# Modelling Tick Bite Risk

The fourth paper is currently under review for PLOS ONE, but you can read the pre-print in bioRxiv. In this work we basically take all the knowledge gained and the building blocks developed in the three previous publications to create a tick bite risk model. Let’s recap what we know so far:

- Risk (R):
- R can be estimated from the volunteered tick bites, which are a combination of H x E
- R seems to be more influenced by human factors than seasonal accumulations of weather variables

- Hazard (H):
- H can be estimated from the tick activity counts collected by volunteers in forested locations
- H seems to be driven by atmospheric water levels, rather than temperature

- Exposure (E):
- E levels are similar in unattractive suburban forest patches
- E levels are maximum along the edges of attractive forests and big natural areas

In the third publication we show how obtain a static map of human exposure as a combination of the other two components. However, by doing this we can visualize how the E looks like, but we don’t know about the drivers of this E and, most importantly, we can’t extract any knowledge to predict for regions with no data. This is where we put all pieces together. Given that we had a robust data-driven model predicting for H, and our tick bites collection, the R, had expanded until roughly 50,000 reports, we realized that a thorough characterization of the E component was the missing building block to build our tick bite risk model.

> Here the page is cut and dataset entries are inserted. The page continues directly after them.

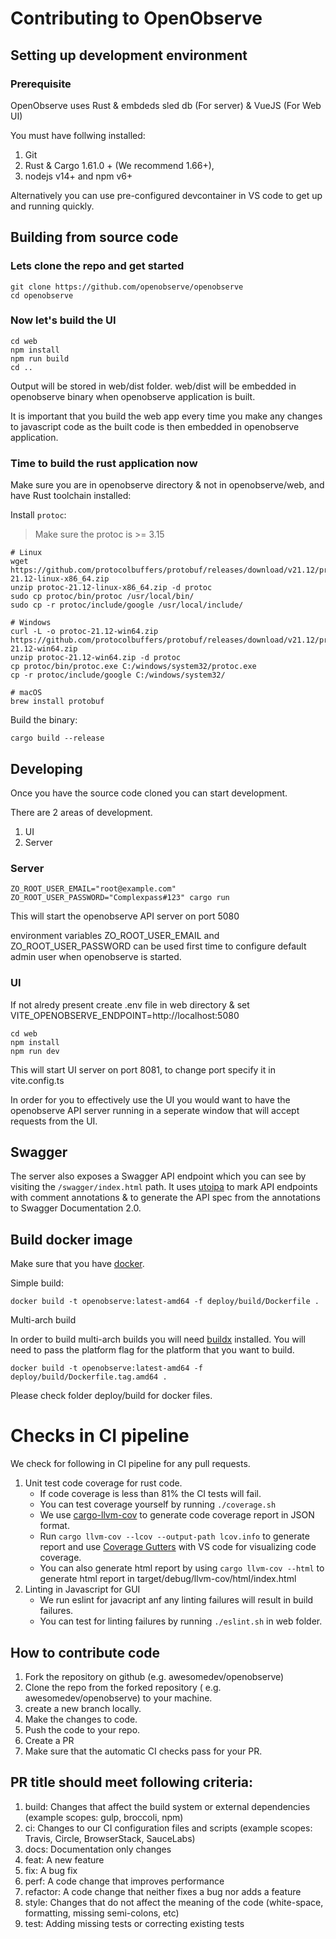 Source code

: # Contributing to OpenObserve

## Setting up development environment

### Prerequisite

OpenObserve uses Rust & embdeds sled db (For server) & VueJS (For Web UI)

You must have follwing installed:

1. Git
2. Rust & Cargo 1.61.0 + (We recommend 1.66+),
3. nodejs v14+ and npm v6+

Alternatively you can use pre-configured devcontainer in VS code to get up and running quickly.

## Building from source code

### Lets clone the repo and get started

```shell
git clone https://github.com/openobserve/openobserve
cd openobserve
```

### Now let's build the UI

```shell
cd web
npm install
npm run build
cd ..
```

Output will be stored in web/dist folder. web/dist will be embedded in openobserve binary when openobserve application is built.

It is important that you build the web app every time you make any changes to javascript code as the built code is then embedded in openobserve application.

### Time to build the rust application now

Make sure you are in openobserve directory & not in openobserve/web, and have
Rust toolchain installed:

Install `protoc`:

> Make sure the protoc is >= 3.15

```
# Linux
wget https://github.com/protocolbuffers/protobuf/releases/download/v21.12/protoc-21.12-linux-x86_64.zip
unzip protoc-21.12-linux-x86_64.zip -d protoc
sudo cp protoc/bin/protoc /usr/local/bin/
sudo cp -r protoc/include/google /usr/local/include/

# Windows
curl -L -o protoc-21.12-win64.zip https://github.com/protocolbuffers/protobuf/releases/download/v21.12/protoc-21.12-win64.zip
unzip protoc-21.12-win64.zip -d protoc
cp protoc/bin/protoc.exe C:/windows/system32/protoc.exe
cp -r protoc/include/google C:/windows/system32/

# macOS
brew install protobuf
```

Build the binary:

```shell
cargo build --release
```

## Developing

Once you have the source code cloned you can start development.

There are 2 areas of development.

1. UI
1. Server

### Server

```shell
ZO_ROOT_USER_EMAIL="root@example.com" ZO_ROOT_USER_PASSWORD="Complexpass#123" cargo run
```

This will start the openobserve API server on port 5080

environment variables ZO_ROOT_USER_EMAIL and ZO_ROOT_USER_PASSWORD can be used first time to configure default admin user when openobserve is started.

### UI

If not alredy present create .env file in web directory & set VITE_OPENOBSERVE_ENDPOINT=http://localhost:5080

```shell
cd web
npm install
npm run dev
```

This will start UI server on port 8081, to change port specify it in vite.config.ts

In order for you to effectively use the UI you would want to have the openobserve API server running in a seperate window that will accept requests from the UI.

## Swagger

The server also exposes a Swagger API endpoint which you can see by visiting the `/swagger/index.html` path. It uses [utoipa](https://github.com/juhaku/utoipa) to mark API endpoints with comment annotations & to generate the API spec from the annotations to Swagger Documentation 2.0.

## Build docker image

Make sure that you have [docker](https://docs.docker.com/get-docker/).

Simple build:

```shell
docker build -t openobserve:latest-amd64 -f deploy/build/Dockerfile .
```

Multi-arch build

In order to build multi-arch builds you will need [buildx](https://docs.docker.com/buildx/working-with-buildx/) installed. You will need to pass the platform flag for the platform that you want to build.

```shell
docker build -t openobserve:latest-amd64 -f deploy/build/Dockerfile.tag.amd64 .
```

Please check folder deploy/build for docker files.

# Checks in CI pipeline

We check for following in CI pipeline for any pull requests.

1. Unit test code coverage for rust code.
   - If code coverage is less than 81% the CI tests will fail.
   - You can test coverage yourself by running `./coverage.sh`
   - We use [cargo-llvm-cov](https://github.com/taiki-e/cargo-llvm-cov) to generate code coverage report in JSON format.
   - Run `cargo llvm-cov --lcov --output-path lcov.info` to generate report and use [Coverage Gutters](https://marketplace.visualstudio.com/items?itemName=ryanluker.vscode-coverage-gutters) with VS code for visualizing code coverage.
   - You can also generate html report by using `cargo llvm-cov --html` to generate html report in target/debug/llvm-cov/html/index.html
1. Linting in Javascript for GUI
   - We run eslint for javacript anf any linting failures will result in build failures.
   - You can test for linting failures by running `./eslint.sh` in web folder.

## How to contribute code

1. Fork the repository on github (e.g. awesomedev/openobserve)
1. Clone the repo from the forked repository ( e.g. awesomedev/openobserve) to your machine.
1. create a new branch locally.
1. Make the changes to code.
1. Push the code to your repo.
1. Create a PR
1. Make sure that the automatic CI checks pass for your PR.

## PR title should meet following criteria:

1. build: Changes that affect the build system or external dependencies (example scopes: gulp, broccoli, npm)
1. ci: Changes to our CI configuration files and scripts (example scopes: Travis, Circle, BrowserStack, SauceLabs)
1. docs: Documentation only changes
1. feat: A new feature
1. fix: A bug fix
1. perf: A code change that improves performance
1. refactor: A code change that neither fixes a bug nor adds a feature
1. style: Changes that do not affect the meaning of the code (white-space, formatting, missing semi-colons, etc)
1. test: Adding missing tests or correcting existing tests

What attracts a citizen to nature? Well, the list of activities is endless, but the available geodata collections are not. So we collected as much relevant geodatasets as possible from the vast Dutch SDI catalogue PDOK.nl. We derived a series of 19 features classified in attractiveness and accessibility metrics. This means that for the location of each of the tick bite reports we calculated the distance to the closest forest, recreational area, camping, swimming spot, or local walking route, among others. We did this with the idea of providing some human exposure context to each of the volunteered reports.

Modelling this enriched tick bites collection required some data sciency additional skills. You can find a longer explanation in the paper, but long story short: canonical machine learning methods do not deal well with skewed and zero-inflated distributions. This was our case, since we had a huge number of locations in the country with zero or one tick bites, and very few locations with a high number of tick bites. Understanding how to solve this limitation using a Random Forest method for the modelling took some time, but finally we realized a solution. We combined random forest with statistical models of the exponential family, concretely Poisson and Negative Binomial (in its zero-inflated forms as well). These models learn naturally with skewed (and zero-inflated) distributions, so after random forest deals with the non-linearity of the data, the count data models will learn from the homogeneous samples falling in each leaf node.